Visual Language Processing (VLP) of Ancient Manuscripts: Converting Collections to Windows on the Past

Place: Large Lecture Room

Affiliation: Syncrhomedia and Livia Labs. École de Technologie Supérieure. Univ. du Québec, Canada.  

Ancient manuscripts, as heritage carriers, are being intensively digitized all over the globe to better preserve them. This has brought a great opportunity to ultimately transliterate and access manuscripts’ content in live-text form. Legible visualization of manuscripts has been also a challenge and a need to access them manually or using recognition systems. Combining these with huge volumes of digitized manuscripts in the collections, several disciplines in natural science as well in humanities can be boosted and challenged toward ultimately driving human effort in the direction of dialog of civilizations and a flourishing future of society.

Manuscript image analysis and understanding faces various challenges including physical degradation, variations in writing styles and typefaces, and also management of countless number of relations among physical patches, images and manuscripts, and at the same time conceptual words, phrases and manuscripts. In addition, large amount of data, and high cost and scarcity of human expert feedback and reference data add to the complexity of the problem.
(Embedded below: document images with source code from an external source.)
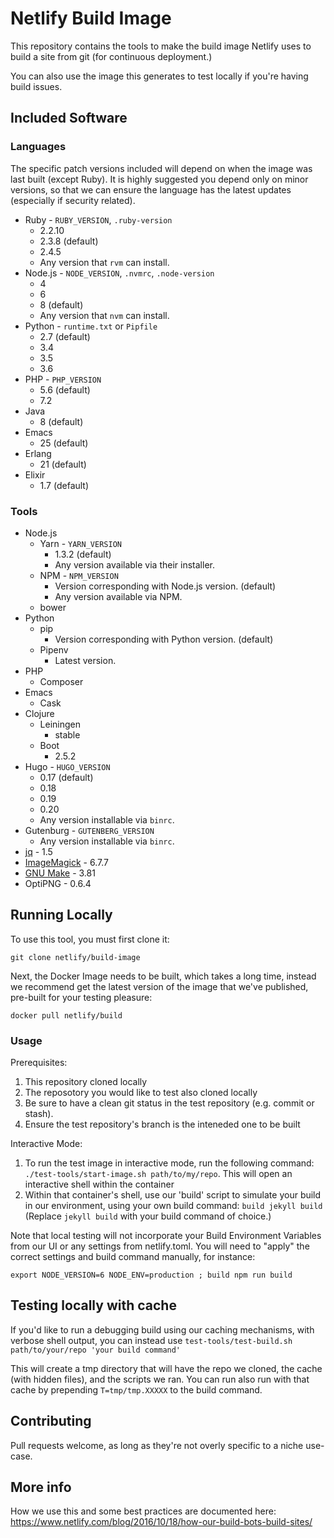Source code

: # Netlify Build Image

This repository contains the tools to make the build image Netlify uses to build a site from git (for continuous deployment.)

You can also use the image this generates to test locally if you're having build issues.

## Included Software

### Languages

The specific patch versions included will depend on when the image was last built (except Ruby). It is highly suggested you depend only on minor versions, so that we can ensure the language has the latest updates (especially if security related).

* Ruby - `RUBY_VERSION`, `.ruby-version`
  * 2.2.10
  * 2.3.8 (default)
  * 2.4.5
  * Any version that `rvm` can install.
* Node.js - `NODE_VERSION`, `.nvmrc`, `.node-version`
  * 4
  * 6
  * 8 (default)
  * Any version that `nvm` can install.
* Python - `runtime.txt` or `Pipfile`
  * 2.7 (default)
  * 3.4
  * 3.5
  * 3.6
* PHP - `PHP_VERSION`
  * 5.6 (default)
  * 7.2
* Java
  * 8 (default)
* Emacs
  * 25 (default)
* Erlang
  * 21 (default)
* Elixir
  * 1.7 (default)

### Tools

* Node.js
  * Yarn - `YARN_VERSION`
    * 1.3.2 (default)
    * Any version available via their installer.
  * NPM - `NPM_VERSION`
    * Version corresponding with Node.js version. (default)
    * Any version available via NPM.
  * bower
* Python
  * pip
    * Version corresponding with Python version. (default)
  * Pipenv
    * Latest version.
* PHP
  * Composer
* Emacs
  * Cask
* Clojure
  * Leiningen
    * stable
  * Boot
    * 2.5.2
* Hugo - `HUGO_VERSION`
  * 0.17 (default)
  * 0.18
  * 0.19
  * 0.20
  * Any version installable via `binrc`.
* Gutenburg - `GUTENBERG_VERSION`
  * Any version installable via `binrc`.
* [jq](https://stedolan.github.io/jq/) - 1.5
* [ImageMagick](https://www.imagemagick.org) - 6.7.7
* [GNU Make](https://www.gnu.org/software/make/) - 3.81
* OptiPNG - 0.6.4

## Running Locally

To use this tool, you must first clone it:
```
git clone netlify/build-image
```

Next, the Docker Image needs to be built, which takes a long time, instead we recommend get the latest version of the image that we've published, pre-built for your testing pleasure:
```
docker pull netlify/build
```

### Usage
Prerequisites:
1. This repository cloned locally
2. The reposotory you would like to test also cloned locally
3. Be sure to have a clean git status in the test repository (e.g. commit or stash).  
4. Ensure the test repository's branch is the inteneded one to be built

Interactive Mode:
1. To run the test image in interactive mode, run the following command: `./test-tools/start-image.sh path/to/my/repo`.  This will open an interactive shell within the container
2. Within that container's shell, use our 'build' script to simulate your build in our environment, using your own build command: `build jekyll build` (Replace `jekyll build` with your build command of choice.)

Note that local testing will not incorporate your Build Environment Variables from our UI or any settings from netlify.toml.  You will need to "apply" the correct settings and build command manually, for instance:

```
export NODE_VERSION=6 NODE_ENV=production ; build npm run build
```

## Testing locally with cache

If you'd like to run a debugging build using our caching mechanisms, with verbose shell output, you can instead use `test-tools/test-build.sh path/to/your/repo 'your build command'`

This will create a tmp directory that will have the repo we cloned, the cache (with hidden files), and the scripts we ran.
You can run also run with that cache by prepending `T=tmp/tmp.XXXXX` to the build command.

## Contributing

Pull requests welcome, as long as they're not overly specific to a niche use-case.

## More info

How we use this and some best practices are documented here: https://www.netlify.com/blog/2016/10/18/how-our-build-bots-build-sites/
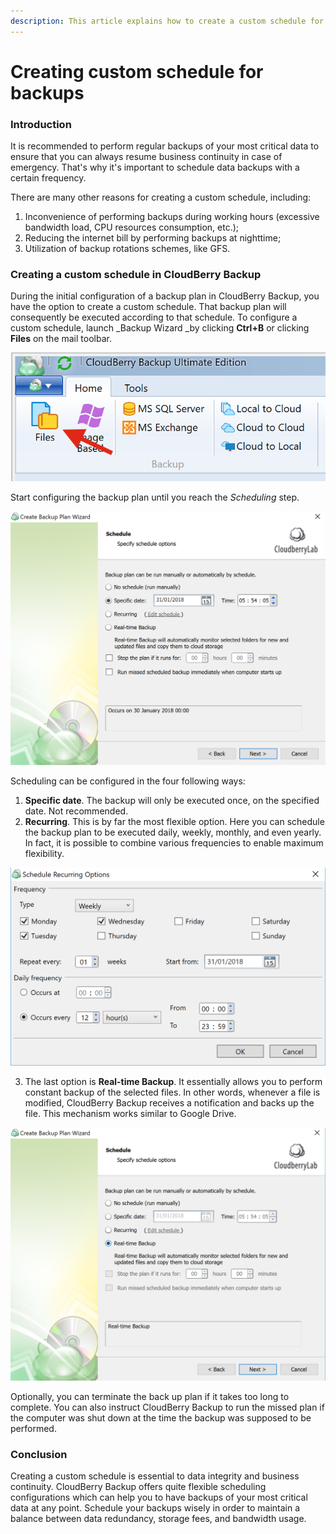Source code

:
 ```yaml
---
description: This article explains how to create a custom schedule for backups
---
```


# Creating custom schedule for backups

### Introduction

It is recommended to perform regular backups of your most critical data to ensure that you can always resume business continuity in case of emergency. That's why it's important to schedule data backups with a certain frequency. 

There are many other reasons for creating a custom schedule, including:

1. Inconvenience of performing backups during working hours \(excessive bandwidth load, CPU resources consumption, etc.\);
2. Reducing the internet bill by performing backups at nighttime;
3. Utilization of backup rotations schemes, like GFS. 

### Creating a custom schedule in CloudBerry Backup

During the initial configuration of a backup plan in CloudBerry Backup, you have the option to create a custom schedule. That backup plan will consequently be executed according to that schedule. To configure a custom schedule, launch _Backup Wizard _by clicking **Ctrl+B** or clicking **Files** on the mail toolbar.

![](../../.gitbook/assets/screen-shot-2018-01-30-at-18.10.03.png)

Start configuring the backup plan until you reach the _Scheduling_ step.

![](../../.gitbook/assets/screen-shot-2018-01-30-at-18.15.37.png)

Scheduling can be configured in the four following ways:

1. **Specific date**. The backup will only be executed once, on the specified date. Not recommended.
2. **Recurring**. This is by far the most flexible option. Here you can schedule the backup plan to be executed daily, weekly, monthly, and even yearly. In fact, it is  possible to combine various frequencies to enable maximum flexibility.

![](../../.gitbook/assets/screen-shot-2018-01-30-at-18.25.37.png)

3. The last option is **Real-time Backup**. It essentially allows you to perform constant backup of the selected files. In other words, whenever a file is modified, CloudBerry Backup receives a notification and backs up the file. This mechanism works similar to Google Drive.  

![](../../.gitbook/assets/screen-shot-2018-01-30-at-18.31.13.png)

Optionally, you can terminate the back up plan if it takes too long to complete. You can also instruct CloudBerry Backup to run the missed plan if the computer was shut down at the time the backup was supposed to be performed. 

### Conclusion

Creating a custom schedule is essential to data integrity and business continuity. CloudBerry Backup offers  quite flexible scheduling configurations which can help you to have backups of your most critical data at any point. Schedule your backups wisely in order to maintain a balance between data redundancy, storage fees, and bandwidth usage.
The problems mentioned earlier are addressed at three main levels. At the image level, we tackle automatic, data-driven enhancement and restoration of document images using spatial and spectral relations, and sparse and graph-based representations among visual objects. At the second level of transliteration, directed graphical models, HMMs, undirected Random Fields and spatial relations are pursued to extract live text of manuscript images while actively leveraging on huge number of samples presented in the collections to reduce dependency on human expert. Finally, at the highest level, spatial- and temporal-aware analysis of huge networks of relations among objects (from patches and words to manuscripts and writers) will be the focus to discover “social” networks among objects and also to identify interactions among societies along time and location. The impact of this Visual Language Processing paradigm is to unlocking a vast number of lifeless digitized manuscripts to better visualize and understand human documented heritage. The multi-level structure of the proposed approach enables researchers and scholars to collaboratively dig, model and interpret the manuscripts.